### ACTIVITY
In the entries below, find the line with "- Es necesario editar" and the line with "Master en médecine, psychologie"; copy them and every line between them exactly, but not the pictures.

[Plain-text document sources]
- - -
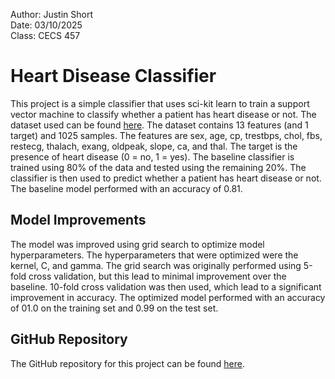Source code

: Author: Justin Short  
Date: 03/10/2025  
Class: CECS 457  

# Heart Disease Classifier
This project is a simple classifier that uses sci-kit learn to train a support vector machine to classify whether a patient has heart disease or not. The dataset used can be found [here](https://www.kaggle.com/datasets/johnsmith88/heart-disease-dataset). The dataset contains 13 features (and 1 target) and 1025 samples. The features are sex, age, cp, trestbps, chol, fbs, restecg, thalach, exang, oldpeak, slope, ca, and thal. The target is the presence of heart disease (0 = no, 1 = yes). The baseline classifier is trained using 80% of the data and tested using the remaining 20%. The classifier is then used to predict whether a patient has heart disease or not. The baseline model performed with an accuracy of 0.81.  

## Model Improvements
The model was improved using grid search to optimize model hyperparameters. The hyperparameters that were optimized were the kernel, C, and gamma. The grid search was originally performed using 5-fold cross validation, but this lead to minimal improvement over the baseline. 10-fold cross validation was then used, which lead to a significant improvement in accuracy. The optimized model performed with an accuracy of 01.0 on the training set and 0.99 on the test set.


## GitHub Repository
The GitHub repository for this project can be found [here](https://github.com/jnshort/heart_disease_classifier).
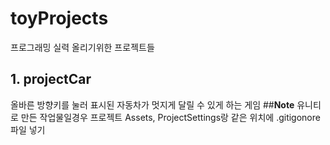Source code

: # toyProjects
프로그래밍 실력 올리기위한 프로젝트들
## 1. projectCar
올바른 방향키를 눌러 표시된 자동차가 멋지게 달릴 수 있게 하는 게임
##**Note**
유니티로 만든 작업물일경우 프로젝트 Assets, ProjectSettings랑 같은 위치에 .gitigonore 파일 넣기
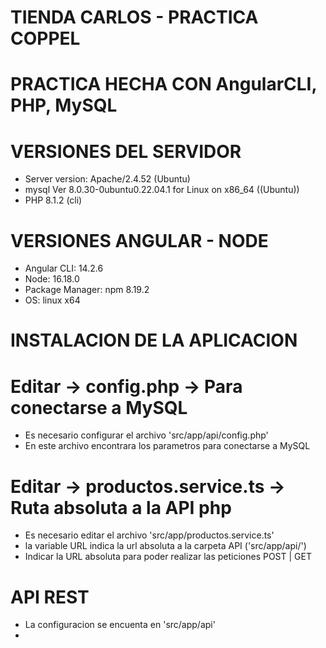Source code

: # TIENDA CARLOS - PRACTICA COPPEL
# PRACTICA HECHA CON AngularCLI, PHP, MySQL
# VERSIONES DEL SERVIDOR

- Server version: Apache/2.4.52 (Ubuntu)
- mysql  Ver 8.0.30-0ubuntu0.22.04.1 for Linux on x86_64 ((Ubuntu))
- PHP 8.1.2 (cli)


# VERSIONES ANGULAR - NODE

- Angular CLI: 14.2.6
- Node: 16.18.0
- Package Manager: npm 8.19.2 
- OS: linux x64


# INSTALACION DE LA APLICACION
#
# Editar -> config.php -> Para conectarse a MySQL
- Es necesario configurar el archivo 'src/app/api/config.php'
- En este archivo encontrara los parametros para conectarse a MySQL
#
# Editar -> productos.service.ts -> Ruta absoluta a la API php
- Es necesario editar el archivo 'src/app/productos.service.ts' 
- la variable URL indica la url absoluta a la carpeta API ('src/app/api/')
- Indicar la URL absoluta para poder realizar las peticiones POST | GET

# API REST
- La configuracion se encuenta en 'src/app/api'
- 


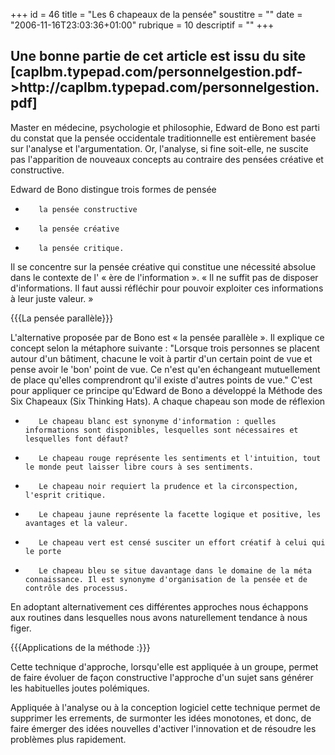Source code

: +++
id = 46
title = "Les 6 chapeaux de la pensée"
soustitre = ""
date = "2006-11-16T23:03:36+01:00"
rubrique = 10
descriptif = ""
+++

<h2>Une bonne partie de cet article est issu du site
[caplbm.typepad.com/personnelgestion.pdf->http://caplbm.typepad.com/personnelgestion.pdf]</h2>
Master en médecine, psychologie et philosophie, Edward de Bono est parti du constat que la pensée occidentale traditionnelle est entièrement basée sur l'analyse et l'argumentation. Or, l'analyse, si fine soit-elle, ne suscite  pas l'apparition de nouveaux concepts au contraire des pensées créative et constructive.
 
Edward de Bono distingue trois formes de pensée
-        la pensée constructive
-        la pensée créative
-        la pensée critique.
 
Il se concentre sur la pensée créative qui constitue une nécessité absolue dans le contexte de l' « ère de l'information ». « Il ne suffit pas de disposer d'informations. Il faut aussi réfléchir pour pouvoir exploiter ces informations à leur juste valeur. »
 
{{{La pensée parallèle}}}
 
L'alternative proposée par de Bono est « la pensée parallèle ». Il explique ce concept selon la métaphore suivante : "Lorsque trois personnes se placent autour d'un bâtiment, chacune le voit à partir d'un certain point de vue et pense avoir le 'bon' point de vue. Ce n'est qu'en échangeant mutuellement de place qu'elles comprendront qu'il existe d'autres points de vue." C'est pour appliquer ce principe qu'Edward de Bono a développé la Méthode des Six Chapeaux (Six Thinking Hats). A chaque chapeau son mode de réflexion
 
-        Le chapeau blanc est synonyme d'information : quelles informations sont disponibles, lesquelles sont nécessaires et lesquelles font défaut?
-        Le chapeau rouge représente les sentiments et l'intuition, tout le monde peut laisser libre cours à ses sentiments.
-        Le chapeau noir requiert la prudence et la circonspection, l'esprit critique.
-        Le chapeau jaune représente la facette logique et positive, les avantages et la valeur.
-        Le chapeau vert est censé susciter un effort créatif à celui qui le porte
-        Le chapeau bleu se situe davantage dans le domaine de la méta connaissance. Il est synonyme d'organisation de la pensée et de contrôle des processus.
 
En adoptant alternativement ces différentes approches nous échappons aux routines dans lesquelles nous avons naturellement tendance à nous  figer.
 
{{{Applications de la méthode :}}}
 
Cette technique d'approche, lorsqu'elle est appliquée à un groupe, permet de faire évoluer de façon constructive l'approche d'un sujet sans générer les habituelles joutes polémiques.
 
Appliquée à l'analyse ou à la conception logiciel cette technique permet de supprimer les errements, de surmonter les idées monotones, et donc, de faire émerger des idées nouvelles d'activer l'innovation et de résoudre les problèmes plus rapidement.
- - -
### FINISHED EXERCISE
- Es necesario editar el archivo 'src/app/productos.service.ts' 
- la variable URL indica la url absoluta a la carpeta API ('src/app/api/')
- Indicar la URL absoluta para poder realizar las peticiones POST | GET

# API REST
- La configuracion se encuenta en 'src/app/api'
- 


Source code

: +++
id = 46
title = "Les 6 chapeaux de la pensée"
soustitre = ""
date = "2006-11-16T23:03:36+01:00"
rubrique = 10
descriptif = ""
+++

<h2>Une bonne partie de cet article est issu du site
[caplbm.typepad.com/personnelgestion.pdf->http://caplbm.typepad.com/personnelgestion.pdf]</h2>
Master en médecine, psychologie et philosophie, Edward de Bono est parti du constat que la pensée occidentale traditionnelle est entièrement basée sur l'analyse et l'argumentation. Or, l'analyse, si fine soit-elle, ne suscite  pas l'apparition de nouveaux concepts au contraire des pensées créative et constructive.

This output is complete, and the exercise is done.